*** Opening of RECORDS PROVIDED ***

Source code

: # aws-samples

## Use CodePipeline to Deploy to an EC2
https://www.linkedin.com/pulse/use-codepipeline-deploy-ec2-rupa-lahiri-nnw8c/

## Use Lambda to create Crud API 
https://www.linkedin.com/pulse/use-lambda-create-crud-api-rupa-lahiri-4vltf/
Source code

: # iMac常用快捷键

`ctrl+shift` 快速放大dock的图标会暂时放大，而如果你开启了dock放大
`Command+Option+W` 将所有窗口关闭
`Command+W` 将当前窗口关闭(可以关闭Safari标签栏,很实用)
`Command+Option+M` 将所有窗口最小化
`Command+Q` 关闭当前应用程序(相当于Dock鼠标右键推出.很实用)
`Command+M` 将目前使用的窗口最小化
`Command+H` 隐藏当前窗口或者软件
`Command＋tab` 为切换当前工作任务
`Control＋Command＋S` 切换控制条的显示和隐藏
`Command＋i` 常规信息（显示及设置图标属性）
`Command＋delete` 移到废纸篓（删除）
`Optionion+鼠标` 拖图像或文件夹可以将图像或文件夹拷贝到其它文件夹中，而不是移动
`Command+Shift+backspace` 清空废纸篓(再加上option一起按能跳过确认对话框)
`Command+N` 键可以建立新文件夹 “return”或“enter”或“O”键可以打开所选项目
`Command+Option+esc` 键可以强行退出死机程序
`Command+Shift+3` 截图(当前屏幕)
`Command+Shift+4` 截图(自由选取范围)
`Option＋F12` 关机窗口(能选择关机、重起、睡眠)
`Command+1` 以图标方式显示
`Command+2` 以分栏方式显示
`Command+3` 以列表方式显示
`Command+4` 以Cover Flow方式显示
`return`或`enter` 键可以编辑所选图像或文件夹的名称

*** Close of RECORDS PROVIDED ***

▶ [PROBLEM TO WORK ON]: The required output is a copy of each line in the records where the string "create" occurs.

▶ [THE COMPLETED TASK]:
## Use Lambda to create Crud API 
https://www.linkedin.com/pulse/use-lambda-create-crud-api-rupa-lahiri-4vltf/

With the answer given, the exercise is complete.